Algo parecía muy diferente y no lograba relacionarlo con todo lo que había pasado antes. Hizo grandes esfuerzos para que su cabeza pudiera discernir qué podría ser. Todo parecía un sueño, algo irreal, como los ruidos de los niños que jugaban o el bebé llorando, pero de pronto se dijo a sí misma que no confiara en lo que veía. Tenía que ser una alucinación. Todo era falso.

Vio el pelo gris de Adrián. Eso no encaja. Vio una cara vieja y arrugada. Ese no es el hombre. Esa no es la mujer. Que la persona que se había deslizado para entrar a la habitación, y en ese momento estaba delante de ella, fuera alguien diferente no hizo más que aumentar su pánico. Estaba luchando contra cientos de sensaciones en su interior, todas vagamente relacionadas con el terror.

—Jennifer —dijo lentamente la persona delante de ella.

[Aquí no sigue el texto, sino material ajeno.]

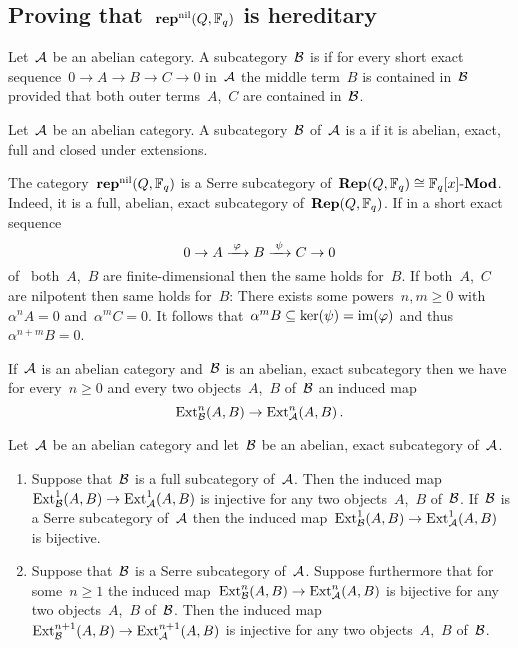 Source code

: \documentclass[a4paper,11pt]{scrartcl}
\begin{document}
\subsection{Proving that~$\mathbf{rep}^{\mathrm{nil}}(Q, \mathbb{F}_q)$ is hereditary}
\label{proof of repnil is hereditary}

\begin{definition}
  Let~$\mathcal{A}$ be an abelian category.
  A subcategory~$\mathcal{B}$ is  if for every short exact sequence~$0 \to A \to B \to C \to 0$ in~$\mathcal{A}$ the middle term~$B$ is contained in~$\mathcal{B}$ provided that both outer terms~$A$,~$C$ are contained in~$\mathcal{B}$.
\end{definition}

\begin{definition}
  Let~$\mathcal{A}$ be an abelian category.
  A subcategory~$\mathcal{B}$ of~$\mathcal{A}$ is a  if it is abelian, exact, full and closed under extensions.
\end{definition}

\begin{example}
  \label{repnil is a serre subcategory}
  The category~$\mathbf{rep}^{\mathrm{nil}}(Q, \mathbb{F}_q)$ is a Serre subcategory of~$\mathbf{Rep}(Q, \mathbb{F}_q) \cong \mathbb{F}_q[x]\textrm{-}\mathbf{Mod}$.
  Indeed, it is a full, abelian, exact subcategory of~$\mathbf{Rep}(Q, \mathbb{F}_q)$.
  If in a short exact sequence
  \[
    0
    \to
    A
    \xrightarrow{\; \varphi \;}
    B
    \xrightarrow{\; \psi \;}
    C
    \to
    0
  \]
  of~ both~$A$,~$B$ are finite-dimensional then the same holds for~$B$.
  If both~$A$,~$C$ are nilpotent then same holds for~$B$:
  There exists some powers~$n, m \geq 0$ with~$\alpha^n A = 0$ and~$\alpha^m C = 0$.
  It follows that~$\alpha^m B \subseteq \ker(\psi) = \operatorname{im}(\varphi)$ and thus~$\alpha^{n+m} B = 0$.
\end{example}

If~$\mathcal{A}$ is an abelian category and~$\mathcal{B}$ is an abelian, exact subcategory then we have for every~$n \geq 0$ and every two objects~$A$,~$B$ of~$\mathcal{B}$ an induced map
\[
  \operatorname{Ext}^n_{\mathcal{B}}(A,B)
  \to
  \operatorname{Ext}^n_{\mathcal{A}}(A,B) \,.
\]

\begin{proposition}
  \label{ext for serre subcategories}
  Let~$\mathcal{A}$ be an abelian category and let~$\mathcal{B}$ be an abelian, exact subcategory of~$\mathcal{A}$.
  \begin{enumerate}
    \item
      Suppose that~$\mathcal{B}$ is a full subcategory of~$\mathcal{A}$.
      Then the induced map~$\operatorname{Ext}^1_{\mathcal{B}}(A,B) \to \operatorname{Ext}^1_{\mathcal{A}}(A,B)$ is injective for any two objects~$A$,~$B$ of~$\mathcal{B}$.
      If~$\mathcal{B}$ is a Serre subcategory of~$\mathcal{A}$ then the induced map~$\operatorname{Ext}^1_{\mathcal{B}}(A,B) \to \operatorname{Ext}^1_{\mathcal{A}}(A,B)$ is bijective.
    \item
      Suppose that~$\mathcal{B}$ is a Serre subcategory of~$\mathcal{A}$.
      Suppose furthermore that for some~$n \geq 1$ the induced map~$\operatorname{Ext}^n_{\mathcal{B}}(A,B) \to \operatorname{Ext}^n_{\mathcal{A}}(A,B)$ is bijective for any two objects~$A$,~$B$ of~$\mathcal{B}$.
      Then the induced map~$\operatorname{Ext}^{n+1}_{\mathcal{B}}(A,B) \to \operatorname{Ext}^{n+1}_{\mathcal{A}}(A,B)$ is injective for any two objects~$A$,~$B$ of~$\mathcal{B}$. 
  \end{enumerate}
\end{proposition}
\end{document}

Pero esta vez no dijo su nombre como una pregunta, sino como la confirmación de un hecho.

Jennifer tenía la garganta seca. El arma en su mano parecía pesar cincuenta kilos. Una parte de ella gritaba: ¡Es uno de ellos! ¡Mátalo! ¡Mátalo ahora antes de que él te mate a ti! El cañón del revólver se movía de un lado a otro mientras ella luchaba consigo misma. La idea de que alguien hubiera venido a ayudarla parecía imposible y demasiado peligrosa como para aceptarla. Es mucho más seguro disparar.

Adrián vio el arma, vio que los ojos de la adolescente se abrían de par en par y supo que la joven estaba en una especie de conmoción de víctima. Pensó en todos los años que había pasado estudiando el miedo en el aislamiento de un laboratorio. Ningún experimento había sido tan electrizante como ese preciso momento en la pequeña celda, delante de una muchacha desnuda con los ojos desorbitados que él había esperado que estuvieran vendados, pero que lo estaba apuntando con el lado dañino de un gran revólver. Todas sus verdades científicas, reunidas a lo largo de tantos años, no significaban absolutamente nada. La realidad frente a él era lo único verdadero. Comprendió en ese instante que él debía parecerle a ella tan aterrador como todo su entorno.